The Equalizer is many things — grotesquely violent, relentlessly grim, proudly empty-headed — but maybe its most notable aspect is the way it messily jams its influences together in an unsuccessful attempt to become a good movie by trying to look and sound like better movies that came before it. When someone dies in The Equalizer (which happens quite a bit), the soundtrack throbs with ugly bwam sounds pulled from The Dark Knight. When stone-faced hero Robert McCall (Denzel Washington) sizes up a pack of enemies, he uses the same kind of hyper-stylized, overcranked, step-through-time planning method employed by both Guy Ritchie’s and the BBC’s Sherlock Holmes. McCall is also fond of assembling homemade traps and weapons culled from home invasion movies. It’s not just that the film grows dumber as it proceeds; it’s that director Antoine Fuqua almost seems to take pride in stapling together a rough assemblage of appropriations.
What’s additionally dispiriting is that the film, loosely based on the late-1980s TV series, doesn’t start out that way. The first third sticks pretty close to McCall, a quiet man who works at a hardware store and tries to be kind to the people around him, like helping a coworker lose weight or lending an ear to a prostitute, Teri (Chloe Grace Moretz), who frequents his neighborhood diner. The script from Richard Wenk (The Mechanic, The Expendables 2) is a little predictable and overdone here — there’s an amateurish quality that seems eager to broadcast that all this talky emotional stuff is just prelude to the bloodshed, and metaphors are beaten about so clumsily that there’s never subtext, just neon-bright text — but Fuqua maintains a control that keeps the story nicely focused on these characters’ small worlds. You get the sense that, broadly drawn though they may be, these little lives have meaning. Fuqua doesn’t try to be flashy, instead relying smartly on Washington’s ability to hold a scene with just a look or tilt of his head. Few stars have ever looked as effortless on screen as Washington does in every one of his movies, and his ability to whip between contemplation and warm humor goes a long way.
Yet, almost as if he’s unable to stop a process more powerful than he, Fuqua soon turns the film from a modest little mystery (what’s McCall’s deal?) into an all-out slaughter (oh, he’s some kind of former government agent with next-level killing skills and, possibly, Jedi powers). After Teri is beaten one night, McCall tries to buy her freedom from her Russian pimps, and when he’s turned down, he executes the entire room of them without breaking a sweat: they all die hard deaths, though the man who gets stabbed repeatedly with corkscrews, only to wind up with one shoved up through his jaw and into his tongue, takes the brunt of McCall’s sociopathic tendencies.

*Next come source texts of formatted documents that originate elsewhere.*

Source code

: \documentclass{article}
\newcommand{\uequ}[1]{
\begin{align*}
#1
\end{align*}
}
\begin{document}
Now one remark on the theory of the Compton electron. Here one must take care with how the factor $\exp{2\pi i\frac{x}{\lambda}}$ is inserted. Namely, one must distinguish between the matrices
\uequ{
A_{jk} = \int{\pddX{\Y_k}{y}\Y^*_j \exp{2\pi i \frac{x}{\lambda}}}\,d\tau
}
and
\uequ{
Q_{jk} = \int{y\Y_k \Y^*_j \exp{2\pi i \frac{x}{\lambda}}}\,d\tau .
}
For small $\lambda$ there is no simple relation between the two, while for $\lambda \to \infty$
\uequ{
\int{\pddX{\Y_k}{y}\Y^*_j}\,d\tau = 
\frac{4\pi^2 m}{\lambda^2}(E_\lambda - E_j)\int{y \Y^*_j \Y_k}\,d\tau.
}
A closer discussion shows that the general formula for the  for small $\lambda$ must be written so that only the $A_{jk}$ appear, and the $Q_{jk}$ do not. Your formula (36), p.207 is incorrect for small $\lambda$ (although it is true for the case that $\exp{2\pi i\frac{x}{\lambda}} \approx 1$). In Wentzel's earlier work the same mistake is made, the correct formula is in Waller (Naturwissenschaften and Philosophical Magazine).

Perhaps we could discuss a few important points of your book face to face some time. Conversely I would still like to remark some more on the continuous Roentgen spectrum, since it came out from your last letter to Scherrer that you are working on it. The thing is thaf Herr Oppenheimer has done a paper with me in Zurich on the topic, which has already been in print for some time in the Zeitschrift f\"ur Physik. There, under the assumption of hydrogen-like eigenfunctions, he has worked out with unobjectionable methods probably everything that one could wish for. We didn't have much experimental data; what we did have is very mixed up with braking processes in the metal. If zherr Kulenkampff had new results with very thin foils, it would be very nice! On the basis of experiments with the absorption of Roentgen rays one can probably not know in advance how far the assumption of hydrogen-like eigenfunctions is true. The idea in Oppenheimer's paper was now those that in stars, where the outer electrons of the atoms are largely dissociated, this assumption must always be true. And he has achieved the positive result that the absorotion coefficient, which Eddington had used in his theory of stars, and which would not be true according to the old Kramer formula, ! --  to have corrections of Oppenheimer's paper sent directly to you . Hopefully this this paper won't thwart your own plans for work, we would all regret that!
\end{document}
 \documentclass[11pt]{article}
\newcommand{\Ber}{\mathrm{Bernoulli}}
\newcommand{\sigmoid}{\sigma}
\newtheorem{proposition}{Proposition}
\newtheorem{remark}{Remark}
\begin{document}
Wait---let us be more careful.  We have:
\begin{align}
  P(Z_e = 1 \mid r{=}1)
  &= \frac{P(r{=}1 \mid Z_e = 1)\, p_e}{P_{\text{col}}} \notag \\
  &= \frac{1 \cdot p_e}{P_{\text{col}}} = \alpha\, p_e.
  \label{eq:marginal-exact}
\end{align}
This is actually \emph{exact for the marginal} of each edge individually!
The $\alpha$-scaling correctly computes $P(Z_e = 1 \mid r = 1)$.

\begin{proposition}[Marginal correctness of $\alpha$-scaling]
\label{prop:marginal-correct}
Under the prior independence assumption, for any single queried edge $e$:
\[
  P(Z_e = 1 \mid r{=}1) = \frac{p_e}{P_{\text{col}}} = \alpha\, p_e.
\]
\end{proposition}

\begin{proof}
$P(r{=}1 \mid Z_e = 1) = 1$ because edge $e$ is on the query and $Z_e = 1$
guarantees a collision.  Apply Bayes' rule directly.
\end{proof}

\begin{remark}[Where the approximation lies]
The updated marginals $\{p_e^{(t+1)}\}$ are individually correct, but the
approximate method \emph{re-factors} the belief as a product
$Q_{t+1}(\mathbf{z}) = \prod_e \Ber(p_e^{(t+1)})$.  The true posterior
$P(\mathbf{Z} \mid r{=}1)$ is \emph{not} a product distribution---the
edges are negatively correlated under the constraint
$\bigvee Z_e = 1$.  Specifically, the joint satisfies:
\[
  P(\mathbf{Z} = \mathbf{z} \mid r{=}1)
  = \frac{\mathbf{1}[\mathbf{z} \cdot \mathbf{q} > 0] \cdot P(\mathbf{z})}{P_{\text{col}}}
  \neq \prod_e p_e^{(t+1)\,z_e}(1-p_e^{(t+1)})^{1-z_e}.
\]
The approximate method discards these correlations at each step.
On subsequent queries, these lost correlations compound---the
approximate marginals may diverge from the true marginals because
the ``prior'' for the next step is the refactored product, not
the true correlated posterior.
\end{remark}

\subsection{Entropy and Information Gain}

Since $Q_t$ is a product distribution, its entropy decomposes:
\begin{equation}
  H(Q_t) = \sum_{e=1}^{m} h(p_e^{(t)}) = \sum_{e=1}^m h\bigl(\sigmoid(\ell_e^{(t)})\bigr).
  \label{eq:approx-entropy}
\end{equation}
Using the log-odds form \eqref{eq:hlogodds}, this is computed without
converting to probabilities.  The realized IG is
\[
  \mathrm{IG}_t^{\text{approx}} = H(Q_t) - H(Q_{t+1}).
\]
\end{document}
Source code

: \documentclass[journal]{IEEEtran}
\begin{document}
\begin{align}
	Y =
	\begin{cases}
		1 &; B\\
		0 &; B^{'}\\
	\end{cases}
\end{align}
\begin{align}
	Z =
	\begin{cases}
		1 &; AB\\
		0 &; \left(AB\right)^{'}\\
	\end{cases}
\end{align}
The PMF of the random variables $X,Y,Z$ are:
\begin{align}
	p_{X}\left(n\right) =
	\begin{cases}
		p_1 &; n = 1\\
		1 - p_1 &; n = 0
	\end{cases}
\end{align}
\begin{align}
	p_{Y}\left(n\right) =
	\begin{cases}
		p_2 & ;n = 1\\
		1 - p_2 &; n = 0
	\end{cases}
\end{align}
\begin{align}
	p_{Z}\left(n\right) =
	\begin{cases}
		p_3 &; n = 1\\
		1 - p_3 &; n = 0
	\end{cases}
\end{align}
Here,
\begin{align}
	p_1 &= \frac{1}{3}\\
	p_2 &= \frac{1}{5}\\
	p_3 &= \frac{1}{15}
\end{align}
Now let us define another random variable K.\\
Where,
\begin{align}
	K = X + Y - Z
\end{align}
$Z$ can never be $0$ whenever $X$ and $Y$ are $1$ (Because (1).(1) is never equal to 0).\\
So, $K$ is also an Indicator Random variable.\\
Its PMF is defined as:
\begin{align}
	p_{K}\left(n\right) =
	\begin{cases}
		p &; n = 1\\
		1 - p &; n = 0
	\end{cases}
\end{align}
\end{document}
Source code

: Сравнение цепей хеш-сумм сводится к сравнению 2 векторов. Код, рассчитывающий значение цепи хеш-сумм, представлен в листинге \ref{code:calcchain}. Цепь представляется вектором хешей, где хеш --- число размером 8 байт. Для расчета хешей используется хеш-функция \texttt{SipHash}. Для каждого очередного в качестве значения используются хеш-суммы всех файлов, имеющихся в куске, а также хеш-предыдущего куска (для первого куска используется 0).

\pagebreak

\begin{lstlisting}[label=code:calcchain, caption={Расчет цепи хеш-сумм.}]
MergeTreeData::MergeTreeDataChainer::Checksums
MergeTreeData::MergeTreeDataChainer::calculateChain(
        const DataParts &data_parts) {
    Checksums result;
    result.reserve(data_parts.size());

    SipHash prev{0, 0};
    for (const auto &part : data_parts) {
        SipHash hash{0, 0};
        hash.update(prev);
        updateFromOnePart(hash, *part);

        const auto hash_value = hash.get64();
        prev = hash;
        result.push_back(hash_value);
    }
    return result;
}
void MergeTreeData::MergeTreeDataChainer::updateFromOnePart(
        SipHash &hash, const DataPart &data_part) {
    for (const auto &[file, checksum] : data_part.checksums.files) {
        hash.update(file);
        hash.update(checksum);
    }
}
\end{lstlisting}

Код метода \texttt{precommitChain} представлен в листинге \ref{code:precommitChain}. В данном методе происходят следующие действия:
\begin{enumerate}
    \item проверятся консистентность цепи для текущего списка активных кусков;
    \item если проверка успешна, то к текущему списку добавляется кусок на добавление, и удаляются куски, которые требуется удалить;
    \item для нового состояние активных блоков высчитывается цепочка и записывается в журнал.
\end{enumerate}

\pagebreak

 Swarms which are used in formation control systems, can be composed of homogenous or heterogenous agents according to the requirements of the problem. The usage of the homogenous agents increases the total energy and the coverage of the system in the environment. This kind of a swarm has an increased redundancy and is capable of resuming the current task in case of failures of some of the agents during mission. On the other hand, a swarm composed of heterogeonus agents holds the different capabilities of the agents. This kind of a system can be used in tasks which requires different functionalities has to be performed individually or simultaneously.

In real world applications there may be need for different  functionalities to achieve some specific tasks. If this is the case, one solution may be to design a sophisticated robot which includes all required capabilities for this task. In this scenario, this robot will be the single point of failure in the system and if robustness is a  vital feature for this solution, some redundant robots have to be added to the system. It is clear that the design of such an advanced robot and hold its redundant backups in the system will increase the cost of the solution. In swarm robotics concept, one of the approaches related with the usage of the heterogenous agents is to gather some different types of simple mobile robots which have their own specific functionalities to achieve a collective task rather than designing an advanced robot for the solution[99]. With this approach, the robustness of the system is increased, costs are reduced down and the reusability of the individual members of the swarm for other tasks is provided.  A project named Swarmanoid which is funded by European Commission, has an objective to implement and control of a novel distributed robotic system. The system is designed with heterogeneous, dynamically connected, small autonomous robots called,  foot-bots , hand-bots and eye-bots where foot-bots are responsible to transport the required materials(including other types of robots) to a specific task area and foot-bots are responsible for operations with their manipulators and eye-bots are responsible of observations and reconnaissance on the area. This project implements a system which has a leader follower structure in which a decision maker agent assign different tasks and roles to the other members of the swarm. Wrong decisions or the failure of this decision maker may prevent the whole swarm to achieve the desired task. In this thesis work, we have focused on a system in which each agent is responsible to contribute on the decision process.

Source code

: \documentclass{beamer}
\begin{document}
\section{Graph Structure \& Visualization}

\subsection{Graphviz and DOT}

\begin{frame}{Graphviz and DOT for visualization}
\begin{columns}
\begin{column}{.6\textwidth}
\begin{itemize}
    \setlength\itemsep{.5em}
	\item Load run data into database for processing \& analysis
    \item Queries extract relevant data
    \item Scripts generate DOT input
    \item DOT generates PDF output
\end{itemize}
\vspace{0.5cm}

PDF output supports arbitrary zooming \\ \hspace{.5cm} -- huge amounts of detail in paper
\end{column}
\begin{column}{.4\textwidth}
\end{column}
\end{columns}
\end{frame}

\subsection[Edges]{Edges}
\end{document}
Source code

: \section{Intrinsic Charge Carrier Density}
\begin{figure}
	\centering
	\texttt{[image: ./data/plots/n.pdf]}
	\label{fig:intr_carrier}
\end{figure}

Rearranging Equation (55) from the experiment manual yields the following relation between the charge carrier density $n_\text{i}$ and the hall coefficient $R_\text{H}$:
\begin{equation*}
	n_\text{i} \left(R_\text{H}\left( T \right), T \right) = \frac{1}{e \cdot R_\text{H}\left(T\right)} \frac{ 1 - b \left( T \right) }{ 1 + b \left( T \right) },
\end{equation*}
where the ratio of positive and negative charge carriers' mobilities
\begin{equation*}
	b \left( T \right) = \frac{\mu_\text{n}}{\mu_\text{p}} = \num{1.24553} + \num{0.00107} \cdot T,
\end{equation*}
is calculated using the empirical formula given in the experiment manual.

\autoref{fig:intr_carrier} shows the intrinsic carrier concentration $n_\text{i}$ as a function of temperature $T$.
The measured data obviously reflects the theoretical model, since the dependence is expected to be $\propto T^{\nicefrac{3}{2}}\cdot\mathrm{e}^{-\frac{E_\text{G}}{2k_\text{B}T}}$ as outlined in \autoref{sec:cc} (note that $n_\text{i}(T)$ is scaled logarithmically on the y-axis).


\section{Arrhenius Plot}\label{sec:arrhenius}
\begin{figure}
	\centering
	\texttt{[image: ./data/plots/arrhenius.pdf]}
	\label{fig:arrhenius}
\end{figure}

From this point forward, the film is just a series of falling dominoes, as the Russian crime lord responsible for the prostitutes and other illicit acts sends waves of bad guys after McCall, all led by Teddy (Marton Csokas, going for broke) and all in for the kind of punishment usually seen in Eli Roth movies.
Washington is a magnetic, charismatic performer, and he’s capable of so much more than The Equalizer wants to let him do. Maybe it’s because movies like this, where an older man goes on a murder spree for a younger woman, are in vogue right now. Or maybe it’s because, as Washington has said, “good scripts are hard to find.” But the few flashes we see of Washington’s range and personality here only underscore how he’s being held back with such inferior material. There’s nothing in the film to recommend it.
There’s a kernel of something smarter in the film, too. McCall, prone to insomnia, sleeps soundly after coming home from killing the men who beat Teri. This would seem to indicate some genuine emotional problems, or at least hint at a character who’s so broken that we’re asked to consider the implications of his actions, as well as our rooting for them. But moments like this are passed over quickly, and as the body count grows, Fuqua’s style grows more abstract and uninspired. (There are more overexposed images and close-ups of McCall’s eyelashes than you can count.) Generic threats are made, crooked cops show up, and McCall continues to dispatch of his enemies with cold fervor, accompanied by Harry Gregson-Williams’ overbearing score. It’s the kind of schlocky, 1980s-inspired work that doesn’t have enough sense or skill to be self-aware, knowing nothing more than to trod glumly on through a pile of corpses. There’s even a scene, staged without a hint of irony, where McCall detonates a tanker ship and strides away from the explosion in slow-motion. It’s meant to be a victory, but it feels like a sigh of defeat.